··· Data listing
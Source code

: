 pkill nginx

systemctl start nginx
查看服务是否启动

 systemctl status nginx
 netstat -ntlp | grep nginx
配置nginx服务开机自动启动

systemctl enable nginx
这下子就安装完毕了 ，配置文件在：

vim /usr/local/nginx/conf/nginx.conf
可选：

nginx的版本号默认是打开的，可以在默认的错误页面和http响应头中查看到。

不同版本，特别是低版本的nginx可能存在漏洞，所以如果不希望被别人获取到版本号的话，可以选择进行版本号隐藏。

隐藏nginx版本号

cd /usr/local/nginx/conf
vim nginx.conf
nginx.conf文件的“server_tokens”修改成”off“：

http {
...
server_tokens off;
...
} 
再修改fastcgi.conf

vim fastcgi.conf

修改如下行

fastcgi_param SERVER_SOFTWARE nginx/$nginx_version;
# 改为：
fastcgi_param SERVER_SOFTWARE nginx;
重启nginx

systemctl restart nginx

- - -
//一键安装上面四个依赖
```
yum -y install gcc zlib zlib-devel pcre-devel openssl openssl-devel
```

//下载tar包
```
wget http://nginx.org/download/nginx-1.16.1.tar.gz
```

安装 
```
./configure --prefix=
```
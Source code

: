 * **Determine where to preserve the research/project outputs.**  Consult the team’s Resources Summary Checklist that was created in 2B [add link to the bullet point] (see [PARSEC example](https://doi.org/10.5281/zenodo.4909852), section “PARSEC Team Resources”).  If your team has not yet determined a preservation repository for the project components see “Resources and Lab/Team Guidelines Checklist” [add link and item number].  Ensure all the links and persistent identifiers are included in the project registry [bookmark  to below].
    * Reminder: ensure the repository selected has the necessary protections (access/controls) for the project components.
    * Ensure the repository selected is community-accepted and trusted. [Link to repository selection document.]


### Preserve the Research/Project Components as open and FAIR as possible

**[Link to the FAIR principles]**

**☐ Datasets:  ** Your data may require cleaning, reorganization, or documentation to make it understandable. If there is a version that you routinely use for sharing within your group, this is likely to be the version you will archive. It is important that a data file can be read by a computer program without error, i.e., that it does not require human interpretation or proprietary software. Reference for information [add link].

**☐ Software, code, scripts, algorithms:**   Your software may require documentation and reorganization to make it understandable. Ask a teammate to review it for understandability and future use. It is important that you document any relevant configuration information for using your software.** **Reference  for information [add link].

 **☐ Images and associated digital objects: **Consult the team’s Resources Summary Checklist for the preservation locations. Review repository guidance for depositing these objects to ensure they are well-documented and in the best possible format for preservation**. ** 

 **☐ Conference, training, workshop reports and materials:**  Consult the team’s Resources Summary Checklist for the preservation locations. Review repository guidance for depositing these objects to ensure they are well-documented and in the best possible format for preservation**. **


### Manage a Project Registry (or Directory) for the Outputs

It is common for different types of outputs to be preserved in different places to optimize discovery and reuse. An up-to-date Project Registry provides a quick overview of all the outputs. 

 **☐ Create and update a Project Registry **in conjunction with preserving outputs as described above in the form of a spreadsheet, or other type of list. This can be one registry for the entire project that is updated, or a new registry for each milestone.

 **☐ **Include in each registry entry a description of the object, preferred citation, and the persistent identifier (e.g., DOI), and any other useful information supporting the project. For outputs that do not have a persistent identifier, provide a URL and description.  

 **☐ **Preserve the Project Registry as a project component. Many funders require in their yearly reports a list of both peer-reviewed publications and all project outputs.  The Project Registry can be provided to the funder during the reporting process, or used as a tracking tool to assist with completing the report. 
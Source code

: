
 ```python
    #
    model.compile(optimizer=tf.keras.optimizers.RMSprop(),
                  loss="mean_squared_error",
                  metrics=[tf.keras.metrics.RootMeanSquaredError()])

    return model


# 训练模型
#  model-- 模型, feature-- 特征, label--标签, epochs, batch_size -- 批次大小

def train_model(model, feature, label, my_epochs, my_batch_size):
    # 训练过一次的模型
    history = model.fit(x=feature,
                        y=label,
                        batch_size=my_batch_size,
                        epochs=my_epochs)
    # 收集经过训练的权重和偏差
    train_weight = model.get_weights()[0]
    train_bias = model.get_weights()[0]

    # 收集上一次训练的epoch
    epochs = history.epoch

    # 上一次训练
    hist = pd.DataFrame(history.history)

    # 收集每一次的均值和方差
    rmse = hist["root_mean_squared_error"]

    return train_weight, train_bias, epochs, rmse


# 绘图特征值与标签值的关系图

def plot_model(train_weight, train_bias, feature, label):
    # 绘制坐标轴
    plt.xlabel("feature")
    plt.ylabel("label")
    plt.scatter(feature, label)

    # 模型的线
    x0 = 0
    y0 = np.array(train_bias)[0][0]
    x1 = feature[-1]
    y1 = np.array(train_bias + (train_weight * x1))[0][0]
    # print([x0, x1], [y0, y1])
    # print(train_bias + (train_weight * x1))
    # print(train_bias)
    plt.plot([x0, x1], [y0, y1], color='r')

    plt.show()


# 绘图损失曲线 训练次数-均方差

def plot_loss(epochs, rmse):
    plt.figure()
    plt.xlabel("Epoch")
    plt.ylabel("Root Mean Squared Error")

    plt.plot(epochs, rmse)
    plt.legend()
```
······
The full listing above needs to be transcribed exactly.

- _Answer section_:
Source code

: pkill nginx

systemctl start nginx
查看服务是否启动

 systemctl status nginx
 netstat -ntlp | grep nginx
配置nginx服务开机自动启动

systemctl enable nginx
这下子就安装完毕了 ，配置文件在：

vim /usr/local/nginx/conf/nginx.conf
可选：

nginx的版本号默认是打开的，可以在默认的错误页面和http响应头中查看到。

不同版本，特别是低版本的nginx可能存在漏洞，所以如果不希望被别人获取到版本号的话，可以选择进行版本号隐藏。

隐藏nginx版本号

cd /usr/local/nginx/conf
vim nginx.conf
nginx.conf文件的“server_tokens”修改成”off“：

http {
...
server_tokens off;
...
} 
再修改fastcgi.conf

vim fastcgi.conf

修改如下行

fastcgi_param SERVER_SOFTWARE nginx/$nginx_version;
# 改为：
fastcgi_param SERVER_SOFTWARE nginx;
重启nginx

systemctl restart nginx

- - -
//一键安装上面四个依赖
```
yum -y install gcc zlib zlib-devel pcre-devel openssl openssl-devel
```

//下载tar包
```
wget http://nginx.org/download/nginx-1.16.1.tar.gz
```

安装 
```
./configure --prefix=
```
Source code

: * **Determine where to preserve the research/project outputs.**  Consult the team’s Resources Summary Checklist that was created in 2B [add link to the bullet point] (see [PARSEC example](https://doi.org/10.5281/zenodo.4909852), section “PARSEC Team Resources”).  If your team has not yet determined a preservation repository for the project components see “Resources and Lab/Team Guidelines Checklist” [add link and item number].  Ensure all the links and persistent identifiers are included in the project registry [bookmark  to below].
    * Reminder: ensure the repository selected has the necessary protections (access/controls) for the project components.
    * Ensure the repository selected is community-accepted and trusted. [Link to repository selection document.]


### Preserve the Research/Project Components as open and FAIR as possible

**[Link to the FAIR principles]**

**☐ Datasets:  ** Your data may require cleaning, reorganization, or documentation to make it understandable. If there is a version that you routinely use for sharing within your group, this is likely to be the version you will archive. It is important that a data file can be read by a computer program without error, i.e., that it does not require human interpretation or proprietary software. Reference for information [add link].

**☐ Software, code, scripts, algorithms:**   Your software may require documentation and reorganization to make it understandable. Ask a teammate to review it for understandability and future use. It is important that you document any relevant configuration information for using your software.** **Reference  for information [add link].

 **☐ Images and associated digital objects: **Consult the team’s Resources Summary Checklist for the preservation locations. Review repository guidance for depositing these objects to ensure they are well-documented and in the best possible format for preservation**. ** 

 **☐ Conference, training, workshop reports and materials:**  Consult the team’s Resources Summary Checklist for the preservation locations. Review repository guidance for depositing these objects to ensure they are well-documented and in the best possible format for preservation**. **


### Manage a Project Registry (or Directory) for the Outputs

It is common for different types of outputs to be preserved in different places to optimize discovery and reuse. An up-to-date Project Registry provides a quick overview of all the outputs. 

 **☐ Create and update a Project Registry **in conjunction with preserving outputs as described above in the form of a spreadsheet, or other type of list. This can be one registry for the entire project that is updated, or a new registry for each milestone.

 **☐ **Include in each registry entry a description of the object, preferred citation, and the persistent identifier (e.g., DOI), and any other useful information supporting the project. For outputs that do not have a persistent identifier, provide a URL and description.  

 **☐ **Preserve the Project Registry as a project component. Many funders require in their yearly reports a list of both peer-reviewed publications and all project outputs.  The Project Registry can be provided to the funder during the reporting process, or used as a tracking tool to assist with completing the report. 
Source code

:
 ```python
    #
    model.compile(optimizer=tf.keras.optimizers.RMSprop(),
                  loss="mean_squared_error",
                  metrics=[tf.keras.metrics.RootMeanSquaredError()])

    return model


# 训练模型
#  model-- 模型, feature-- 特征, label--标签, epochs, batch_size -- 批次大小

def train_model(model, feature, label, my_epochs, my_batch_size):
    # 训练过一次的模型
    history = model.fit(x=feature,
                        y=label,
                        batch_size=my_batch_size,
                        epochs=my_epochs)
    # 收集经过训练的权重和偏差
    train_weight = model.get_weights()[0]
    train_bias = model.get_weights()[0]

    # 收集上一次训练的epoch
    epochs = history.epoch

    # 上一次训练
    hist = pd.DataFrame(history.history)

    # 收集每一次的均值和方差
    rmse = hist["root_mean_squared_error"]

    return train_weight, train_bias, epochs, rmse


# 绘图特征值与标签值的关系图

def plot_model(train_weight, train_bias, feature, label):
    # 绘制坐标轴
    plt.xlabel("feature")
    plt.ylabel("label")
    plt.scatter(feature, label)

    # 模型的线
    x0 = 0
    y0 = np.array(train_bias)[0][0]
    x1 = feature[-1]
    y1 = np.array(train_bias + (train_weight * x1))[0][0]
    # print([x0, x1], [y0, y1])
    # print(train_bias + (train_weight * x1))
    # print(train_bias)
    plt.plot([x0, x1], [y0, y1], color='r')

    plt.show()


# 绘图损失曲线 训练次数-均方差

def plot_loss(epochs, rmse):
    plt.figure()
    plt.xlabel("Epoch")
    plt.ylabel("Root Mean Squared Error")

    plt.plot(epochs, rmse)
    plt.legend()
```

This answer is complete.